• Exercise prompt:
Once you reach the line containing "run applications in", write out that line and every remaining line of the records exactly.

• Material shown:
########

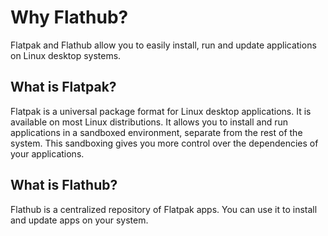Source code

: # Why Flathub?

Flatpak and Flathub allow you to easily install, run and update
applications on Linux desktop systems.

## What is Flatpak?

Flatpak is a universal package format for Linux desktop applications. It
is available on most Linux distributions. It allows you to install and
run applications in a sandboxed environment, separate from the rest of
the system. This sandboxing gives you more control over the dependencies
of your applications.

## What is Flathub?

Flathub is a centralized repository of Flatpak apps. You can use it to
install and update apps on your system.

########

• Answer:
run applications in a sandboxed environment, separate from the rest of
the system. This sandboxing gives you more control over the dependencies
of your applications.

## What is Flathub?

Flathub is a centralized repository of Flatpak apps. You can use it to
install and update apps on your system.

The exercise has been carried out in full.